Redis键的类型

从表面上看，键可以是

字符串类型，例如set str lang
整型，例如set 100 100
浮点型，例如set 0.1 100

但实际上，在底层，这些键的类型都是字符串类型。

Redis字符串类型

Redis的字符串类型叫SDS，simple dynamic string。

为什么不用C原生的字符串？

Redis底层采用C的实现，C的字符串是字符数组，例如：

char data[] = "hello\0";

但是Redis并没有采用C的字符串实现，而是自己实现了SDS。原因如下：

二进制安全的数据结构

C的字符串数组以\0结尾，Redis作为一个中间件可能要和很多种不同的语言进行数据交换，比如Java，C，PHP等。这些语言可能在传输的过程中会带上\0，那么就会导致读取的时候出问题，例如：

"Hello\0World"
如果采用C的字符串实现，就只会读取到Hello就结束了。

此外，提供了内存预分配。

因此，它的扩容与C不同，例如我们想要：

char buf[] = "Hello"  -> "HelloWorld"

C只会将数组长度从5变成10，但是SDS会（len + addLen） 2，即（5 + 5） 2 = 20；

最后，它会在字符串末尾，追加上\0来兼容C语言的函数库。

SDS详解

基本结构

char buf[] 用来保存数据；
len用来保存当前字符串的实际长度；
free用来保存当前数组的剩余空间。

例如，在上面的例子中，从Hello变成HelloWorld，那么：

// 扩容后总空间变成了20
char buf[] = "HelloWorld"
len: 10
free: 10

那么下一次需要修改字符串时，先去检查要新添加的字符串长度是否小于free，小于就直接添加进去即可，不必再进行扩容。

版本差异

在3.2版本以前，结构如下：

struct sdshdr {
    int len;
    int free;
    char buf[]
}

sds是simple dynamic string的缩写，hdr是header的缩写

但是这样导致了很大的空间浪费，因为int类型占据4个字节，可以表示上亿的数据，但是我们的char数组中通常不会存放那么多的数据。

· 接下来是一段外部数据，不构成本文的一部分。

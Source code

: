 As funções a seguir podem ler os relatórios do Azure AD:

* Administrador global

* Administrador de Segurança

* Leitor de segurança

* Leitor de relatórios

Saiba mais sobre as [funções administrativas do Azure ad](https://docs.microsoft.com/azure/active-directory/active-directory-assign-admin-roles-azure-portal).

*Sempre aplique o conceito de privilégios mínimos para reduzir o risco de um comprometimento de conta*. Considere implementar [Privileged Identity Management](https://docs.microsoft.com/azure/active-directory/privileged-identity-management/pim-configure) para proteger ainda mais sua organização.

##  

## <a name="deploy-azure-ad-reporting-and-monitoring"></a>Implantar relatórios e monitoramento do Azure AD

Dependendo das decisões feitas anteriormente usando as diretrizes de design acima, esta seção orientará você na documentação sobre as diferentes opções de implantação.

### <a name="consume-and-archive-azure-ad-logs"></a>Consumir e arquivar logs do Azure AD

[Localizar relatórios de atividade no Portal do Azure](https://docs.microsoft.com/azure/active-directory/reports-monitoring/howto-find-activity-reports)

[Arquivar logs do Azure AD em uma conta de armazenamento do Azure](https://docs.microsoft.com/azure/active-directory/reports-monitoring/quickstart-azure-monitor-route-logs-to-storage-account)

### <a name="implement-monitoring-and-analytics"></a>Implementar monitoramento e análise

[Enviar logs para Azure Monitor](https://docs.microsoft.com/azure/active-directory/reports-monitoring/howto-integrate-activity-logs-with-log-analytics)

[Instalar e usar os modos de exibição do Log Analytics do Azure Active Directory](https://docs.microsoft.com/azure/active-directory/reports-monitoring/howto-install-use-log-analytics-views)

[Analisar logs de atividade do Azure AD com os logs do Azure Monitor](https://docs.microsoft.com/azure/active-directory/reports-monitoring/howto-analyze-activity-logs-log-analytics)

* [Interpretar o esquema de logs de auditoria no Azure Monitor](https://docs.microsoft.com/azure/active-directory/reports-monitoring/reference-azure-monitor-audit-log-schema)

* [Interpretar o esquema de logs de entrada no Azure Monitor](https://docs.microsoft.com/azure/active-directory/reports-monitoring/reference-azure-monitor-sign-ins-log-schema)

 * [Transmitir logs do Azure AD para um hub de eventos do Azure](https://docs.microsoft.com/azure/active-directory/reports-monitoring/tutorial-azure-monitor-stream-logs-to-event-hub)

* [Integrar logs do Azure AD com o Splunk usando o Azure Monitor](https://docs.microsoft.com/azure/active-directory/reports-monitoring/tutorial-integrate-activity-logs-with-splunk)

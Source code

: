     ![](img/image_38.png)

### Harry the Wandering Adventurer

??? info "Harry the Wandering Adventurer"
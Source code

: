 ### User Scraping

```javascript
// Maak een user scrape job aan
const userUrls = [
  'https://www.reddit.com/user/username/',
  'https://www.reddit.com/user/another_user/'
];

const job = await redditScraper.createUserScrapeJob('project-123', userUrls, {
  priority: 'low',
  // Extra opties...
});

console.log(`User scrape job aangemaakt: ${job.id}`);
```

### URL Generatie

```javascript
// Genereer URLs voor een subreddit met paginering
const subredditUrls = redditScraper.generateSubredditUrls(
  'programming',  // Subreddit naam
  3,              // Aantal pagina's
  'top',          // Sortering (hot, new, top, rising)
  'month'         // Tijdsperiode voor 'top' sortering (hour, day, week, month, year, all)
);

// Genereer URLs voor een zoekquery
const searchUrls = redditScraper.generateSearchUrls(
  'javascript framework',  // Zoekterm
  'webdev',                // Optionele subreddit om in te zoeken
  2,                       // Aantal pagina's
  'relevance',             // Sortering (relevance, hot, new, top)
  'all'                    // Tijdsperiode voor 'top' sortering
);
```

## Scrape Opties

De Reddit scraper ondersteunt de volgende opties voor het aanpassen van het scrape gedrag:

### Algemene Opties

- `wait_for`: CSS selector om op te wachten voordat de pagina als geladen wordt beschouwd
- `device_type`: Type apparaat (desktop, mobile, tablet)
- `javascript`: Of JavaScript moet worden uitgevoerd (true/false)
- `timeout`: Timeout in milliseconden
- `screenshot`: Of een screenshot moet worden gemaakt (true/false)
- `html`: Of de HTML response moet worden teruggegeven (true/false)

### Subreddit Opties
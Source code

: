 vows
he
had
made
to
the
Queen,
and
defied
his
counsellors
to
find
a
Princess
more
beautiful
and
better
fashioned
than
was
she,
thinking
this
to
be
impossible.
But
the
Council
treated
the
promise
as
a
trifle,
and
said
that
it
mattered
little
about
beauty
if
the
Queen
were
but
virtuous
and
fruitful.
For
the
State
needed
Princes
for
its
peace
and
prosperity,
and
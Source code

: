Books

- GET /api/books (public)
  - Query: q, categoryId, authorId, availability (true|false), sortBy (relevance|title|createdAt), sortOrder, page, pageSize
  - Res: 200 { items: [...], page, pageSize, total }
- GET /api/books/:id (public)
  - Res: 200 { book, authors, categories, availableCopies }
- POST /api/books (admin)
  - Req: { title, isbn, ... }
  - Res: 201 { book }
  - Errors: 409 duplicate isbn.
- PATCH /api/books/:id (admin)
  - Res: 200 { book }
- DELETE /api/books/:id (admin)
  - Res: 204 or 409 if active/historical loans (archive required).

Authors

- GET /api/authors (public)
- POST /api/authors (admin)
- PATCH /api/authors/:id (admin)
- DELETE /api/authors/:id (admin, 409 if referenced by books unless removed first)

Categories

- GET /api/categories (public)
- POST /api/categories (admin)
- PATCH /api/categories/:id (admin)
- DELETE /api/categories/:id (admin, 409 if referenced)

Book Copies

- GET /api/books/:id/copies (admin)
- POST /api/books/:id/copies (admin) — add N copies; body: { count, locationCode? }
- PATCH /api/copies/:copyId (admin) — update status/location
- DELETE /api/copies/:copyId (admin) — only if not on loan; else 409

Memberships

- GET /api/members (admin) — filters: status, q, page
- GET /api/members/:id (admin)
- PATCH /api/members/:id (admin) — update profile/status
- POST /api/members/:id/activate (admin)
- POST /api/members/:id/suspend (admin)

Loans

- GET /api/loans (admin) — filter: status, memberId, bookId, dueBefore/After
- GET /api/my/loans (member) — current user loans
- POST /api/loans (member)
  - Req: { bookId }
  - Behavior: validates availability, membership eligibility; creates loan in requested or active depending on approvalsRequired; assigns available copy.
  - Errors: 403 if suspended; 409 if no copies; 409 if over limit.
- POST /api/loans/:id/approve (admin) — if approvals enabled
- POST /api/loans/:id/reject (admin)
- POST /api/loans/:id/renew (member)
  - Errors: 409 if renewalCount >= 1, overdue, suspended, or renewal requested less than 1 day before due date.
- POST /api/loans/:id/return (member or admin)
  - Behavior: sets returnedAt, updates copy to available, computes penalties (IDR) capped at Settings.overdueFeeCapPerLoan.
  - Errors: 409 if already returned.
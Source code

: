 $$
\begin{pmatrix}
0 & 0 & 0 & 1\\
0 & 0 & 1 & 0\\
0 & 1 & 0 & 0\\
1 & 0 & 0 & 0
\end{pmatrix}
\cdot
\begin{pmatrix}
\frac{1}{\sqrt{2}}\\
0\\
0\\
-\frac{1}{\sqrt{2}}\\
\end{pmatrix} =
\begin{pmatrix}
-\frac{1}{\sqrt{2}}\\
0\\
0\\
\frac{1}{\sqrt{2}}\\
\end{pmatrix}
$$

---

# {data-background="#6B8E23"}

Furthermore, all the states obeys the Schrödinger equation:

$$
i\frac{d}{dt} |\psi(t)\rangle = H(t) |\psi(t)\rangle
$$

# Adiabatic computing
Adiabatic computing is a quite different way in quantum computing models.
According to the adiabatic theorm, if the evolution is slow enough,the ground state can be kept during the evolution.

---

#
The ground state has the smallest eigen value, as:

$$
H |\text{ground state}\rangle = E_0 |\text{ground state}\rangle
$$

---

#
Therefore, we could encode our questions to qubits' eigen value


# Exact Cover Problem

在3.2以后，根据不同的数据实际大小选择不同的sds类型：

/* Note: sdshdr5 is never used, we just access the flags byte directly.
 * However is here to document the layout of type 5 SDS strings. */
struct __attribute__ ((__packed__)) sdshdr5 {
    unsigned char flags; /* 3 lsb of type, and 5 msb of string length */
    char buf[];
};
struct __attribute__ ((__packed__)) sdshdr8 {
    uint8_t len; /* used */
    uint8_t alloc; /* excluding the header and null terminator */
    unsigned char flags; /* 3 lsb of type, 5 unused bits */
    char buf[];
};
struct __attribute__ ((__packed__)) sdshdr16 {
    uint16_t len; /* used */
    uint16_t alloc; /* excluding the header and null terminator */
    unsigned char flags; /* 3 lsb of type, 5 unused bits */
    char buf[];
};
struct __attribute__ ((__packed__)) sdshdr32 {
    uint32_t len; /* used */
    uint32_t alloc; /* excluding the header and null terminator */
    unsigned char flags; /* 3 lsb of type, 5 unused bits */
    char buf[];
};
struct __attribute__ ((__packed__)) sdshdr64 {
    uint64_t len; /* used */
    uint64_t alloc; /* excluding the header and null terminator */
    unsigned char flags; /* 3 lsb of type, 5 unused bits */
    char buf[];
};

扩容的注意事项

当字符串的大小大于1M时，不会再成倍扩容，而是每次只会增加1M。
采取渐进式扩容，即不是一次性完成扩容和数据转移，而是逐步进行转移；

Key和Value的实现

类似于HashMap，采用数组 + 链表实现海量数据存储。

Key -> Hash(Key) % 长度 -> 转化成Index -> 如果哈希冲突，则形成链表。

每一个键值对都是一个dictEntry

typedef struct dictEntry {
    // key指向一个sds
    void *key;

    // 值是一个union，一次只使用union中的某一个字段
    union {
        void *val;
        uint64_t u64;
        int64_t s64;
        double d;
    } v;

    // next指向下一个dictEntry, 形成链表。
    struct dictEntry *next;
} dictEntry;

Redis值的类型

每一个对象被封装成了一个RedisObject, 由dicEntry中的val指针指向。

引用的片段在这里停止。